Wie immer möchte die Wochenschau von Hal Faber den Blick für die Details schärfen: Die sonntägliche Wochenschau ist Kommentar, Ausblick und Analyse. Sie ist Rück- wie Vorschau zugleich.

Was war.

*** Ehe es in den bunt gescheckten, fröhlichen Sommer geht, muss ein weiteres großes Thema abgehandelt werden, das eng mit dem Thema Cyber-Abwehrzentrum und der selbst verschuldeten Unsicherheit der Computertechnik verbandelt ist. Nein, es geht nicht um das neue Nationale Zombie-Abwehrzentrum oder sein US-Pendant, das Zombie Combat Command der US-Armee. Es geht um andere, sehr US-amerikanische Unternehmungen. Die Rede ist vom Cyber-War und seiner besonderen Ausprägung, dem Cyber-Peace. In der vergangenen Woche wurden die öffentlichen, nicht als geheim klassifizierten Cyberwar Guidelines in der Presse diskutiert, die US-Präsident Obama im April unterzeichnet hat und die damit Bestandteil der US-amerikanischen Militärdoktrin geworden sind. Erstmals ist damit klar festgelegt, wann und wie das Militär den Präsidenten informieren muss, wenn es einen Cyber-Angriff plant. Festgelegt ist damit auch, was den Cyber-Kriegern in Friedenszeiten erlaubt ist und wie sie ihre Cyberkampffähigkeiten (PDF-Datei) entwickeln und quasi in Alarmbereitschaft halten müssen.

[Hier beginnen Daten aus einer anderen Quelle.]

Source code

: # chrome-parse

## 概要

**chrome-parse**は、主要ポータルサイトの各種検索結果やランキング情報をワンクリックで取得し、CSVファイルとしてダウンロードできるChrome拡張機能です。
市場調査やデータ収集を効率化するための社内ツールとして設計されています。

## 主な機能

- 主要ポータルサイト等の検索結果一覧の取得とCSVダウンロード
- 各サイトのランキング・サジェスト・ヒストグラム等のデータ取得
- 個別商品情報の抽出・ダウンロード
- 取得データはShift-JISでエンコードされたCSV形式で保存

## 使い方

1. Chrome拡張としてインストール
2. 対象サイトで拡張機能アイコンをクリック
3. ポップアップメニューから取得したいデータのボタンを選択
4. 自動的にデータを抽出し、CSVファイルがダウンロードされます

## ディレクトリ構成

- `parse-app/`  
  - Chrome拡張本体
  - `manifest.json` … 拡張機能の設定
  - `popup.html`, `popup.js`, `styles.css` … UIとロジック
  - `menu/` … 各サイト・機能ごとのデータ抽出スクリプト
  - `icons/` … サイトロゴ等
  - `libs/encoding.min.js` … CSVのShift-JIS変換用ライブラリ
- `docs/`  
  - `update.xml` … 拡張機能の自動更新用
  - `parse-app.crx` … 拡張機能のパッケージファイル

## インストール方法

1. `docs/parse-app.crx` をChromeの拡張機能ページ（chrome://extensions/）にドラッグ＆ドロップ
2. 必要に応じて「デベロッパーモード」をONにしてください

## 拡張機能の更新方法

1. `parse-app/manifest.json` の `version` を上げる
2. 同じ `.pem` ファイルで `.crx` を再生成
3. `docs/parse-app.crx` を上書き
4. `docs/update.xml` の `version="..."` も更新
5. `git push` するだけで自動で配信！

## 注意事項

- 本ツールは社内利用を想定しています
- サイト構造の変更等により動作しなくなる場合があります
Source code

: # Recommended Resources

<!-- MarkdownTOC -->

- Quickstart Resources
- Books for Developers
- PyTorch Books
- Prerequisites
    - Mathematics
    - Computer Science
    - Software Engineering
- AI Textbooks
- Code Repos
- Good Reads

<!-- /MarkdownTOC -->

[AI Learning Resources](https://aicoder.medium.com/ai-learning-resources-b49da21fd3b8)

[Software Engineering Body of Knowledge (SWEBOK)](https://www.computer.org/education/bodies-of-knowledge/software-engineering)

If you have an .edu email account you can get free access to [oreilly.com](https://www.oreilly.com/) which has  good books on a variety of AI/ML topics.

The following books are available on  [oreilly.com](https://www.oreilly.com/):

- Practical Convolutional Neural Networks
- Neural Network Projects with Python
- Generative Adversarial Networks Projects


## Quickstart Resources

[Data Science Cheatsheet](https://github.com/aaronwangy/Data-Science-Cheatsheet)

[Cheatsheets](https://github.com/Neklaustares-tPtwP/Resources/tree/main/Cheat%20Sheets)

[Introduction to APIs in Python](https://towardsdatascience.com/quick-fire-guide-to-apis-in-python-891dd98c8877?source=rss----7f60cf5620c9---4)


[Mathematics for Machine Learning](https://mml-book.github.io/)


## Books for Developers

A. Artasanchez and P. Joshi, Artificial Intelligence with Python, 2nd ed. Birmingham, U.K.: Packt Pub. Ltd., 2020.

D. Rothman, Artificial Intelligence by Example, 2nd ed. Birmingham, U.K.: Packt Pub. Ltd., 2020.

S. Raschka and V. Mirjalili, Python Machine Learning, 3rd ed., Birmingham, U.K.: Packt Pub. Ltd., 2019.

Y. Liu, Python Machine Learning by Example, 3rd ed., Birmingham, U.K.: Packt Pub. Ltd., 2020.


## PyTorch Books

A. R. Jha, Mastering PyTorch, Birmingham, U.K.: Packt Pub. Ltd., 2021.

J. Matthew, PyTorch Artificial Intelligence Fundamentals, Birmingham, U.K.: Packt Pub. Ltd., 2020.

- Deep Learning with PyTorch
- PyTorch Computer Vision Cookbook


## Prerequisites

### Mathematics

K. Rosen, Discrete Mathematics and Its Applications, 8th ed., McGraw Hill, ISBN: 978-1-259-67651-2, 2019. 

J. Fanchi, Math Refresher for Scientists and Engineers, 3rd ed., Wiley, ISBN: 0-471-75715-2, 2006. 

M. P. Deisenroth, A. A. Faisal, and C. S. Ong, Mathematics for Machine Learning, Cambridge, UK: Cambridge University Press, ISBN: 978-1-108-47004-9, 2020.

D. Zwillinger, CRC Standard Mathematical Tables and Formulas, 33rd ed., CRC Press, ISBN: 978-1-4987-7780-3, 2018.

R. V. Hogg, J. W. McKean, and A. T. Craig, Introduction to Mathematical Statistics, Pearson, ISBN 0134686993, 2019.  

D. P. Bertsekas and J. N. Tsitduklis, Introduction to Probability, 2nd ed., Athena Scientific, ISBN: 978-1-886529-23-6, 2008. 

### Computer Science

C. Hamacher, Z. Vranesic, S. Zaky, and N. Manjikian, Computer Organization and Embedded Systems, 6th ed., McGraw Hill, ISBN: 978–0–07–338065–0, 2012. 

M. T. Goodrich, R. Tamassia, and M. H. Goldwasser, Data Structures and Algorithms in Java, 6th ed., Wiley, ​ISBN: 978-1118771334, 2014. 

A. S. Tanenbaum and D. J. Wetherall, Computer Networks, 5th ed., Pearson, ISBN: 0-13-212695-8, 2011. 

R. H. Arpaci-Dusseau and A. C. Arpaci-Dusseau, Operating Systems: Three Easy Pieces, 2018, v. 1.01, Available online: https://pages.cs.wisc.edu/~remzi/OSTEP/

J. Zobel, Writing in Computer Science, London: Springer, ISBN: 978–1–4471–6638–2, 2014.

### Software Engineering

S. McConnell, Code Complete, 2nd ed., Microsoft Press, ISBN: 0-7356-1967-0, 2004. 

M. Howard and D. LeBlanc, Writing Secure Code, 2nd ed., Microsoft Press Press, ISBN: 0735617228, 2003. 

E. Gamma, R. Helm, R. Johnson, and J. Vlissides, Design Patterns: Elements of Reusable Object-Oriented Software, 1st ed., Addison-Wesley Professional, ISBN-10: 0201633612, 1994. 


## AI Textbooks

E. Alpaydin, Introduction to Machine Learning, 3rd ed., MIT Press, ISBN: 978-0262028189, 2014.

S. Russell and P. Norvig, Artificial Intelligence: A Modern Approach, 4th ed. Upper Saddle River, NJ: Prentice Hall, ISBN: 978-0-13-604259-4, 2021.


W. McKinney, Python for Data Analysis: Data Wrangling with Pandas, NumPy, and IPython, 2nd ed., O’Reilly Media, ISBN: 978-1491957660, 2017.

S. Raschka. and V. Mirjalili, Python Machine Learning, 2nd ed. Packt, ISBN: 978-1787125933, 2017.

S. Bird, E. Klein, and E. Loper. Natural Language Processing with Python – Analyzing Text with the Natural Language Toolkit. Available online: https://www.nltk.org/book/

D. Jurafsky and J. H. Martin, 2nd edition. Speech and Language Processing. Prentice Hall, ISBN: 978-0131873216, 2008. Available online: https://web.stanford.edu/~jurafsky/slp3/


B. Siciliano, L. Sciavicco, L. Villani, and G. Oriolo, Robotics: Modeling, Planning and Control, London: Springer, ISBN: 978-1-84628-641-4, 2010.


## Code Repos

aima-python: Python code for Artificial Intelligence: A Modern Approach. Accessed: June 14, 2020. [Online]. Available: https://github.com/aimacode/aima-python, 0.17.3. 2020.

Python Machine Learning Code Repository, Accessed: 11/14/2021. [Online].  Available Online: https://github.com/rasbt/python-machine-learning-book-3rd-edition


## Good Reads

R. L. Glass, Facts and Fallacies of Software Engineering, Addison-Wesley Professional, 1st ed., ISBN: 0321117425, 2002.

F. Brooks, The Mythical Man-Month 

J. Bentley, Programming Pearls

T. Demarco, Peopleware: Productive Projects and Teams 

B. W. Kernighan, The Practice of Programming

*** Nichts Neues unter der Sonne, urteilen die üblichen Verdächtigen, die als Cyber-War-Experten herumgereicht werden. Nichts Neues, tönen auch die Anti-Virus-Experten, die in dem Cyber-War neuen Ansporn für eigene Hüte entdecken. Wahrscheinlich haben sie alle recht in der Annahme, dass heute schon US-Spezialisten als militarisierte LulzSec-Varianten in deutschen, russischen oder chinesischen Netzen stöbern, um Angriffsvektoren, vulgo Sicherheitslücken zu finden. Nun gehört diese Suche offiziell zum Einsatzauftrag. Das Austesten von sicheren Übertragungsrouten bis hin zu den Cyberburgen des Feindes ist eine friedliche Sache und darf auch Netze befreundeter Staaten nutzen. Erst wenn bösartige Payload mitgeführt ist, die als Cyberbombe einer Cyberattacke zuzuordnen ist, müssen die Krieger eine Erlaubnis des Drittstaates einholen, ähnlich einer Überfluggenehmigung in den Lüften des Meatspace. Die scharfe Attacke braucht freilich auch eine Order des Präsidenten. Es sei denn, sie wird der offiziellen Terminologie nach mit einer "logischen Bombe" oder einer "Zeitbombe" durchgeführt, einem harmlosen Progrämmchen, das in einem weiteren Schritt scharf geschaltet werden muss.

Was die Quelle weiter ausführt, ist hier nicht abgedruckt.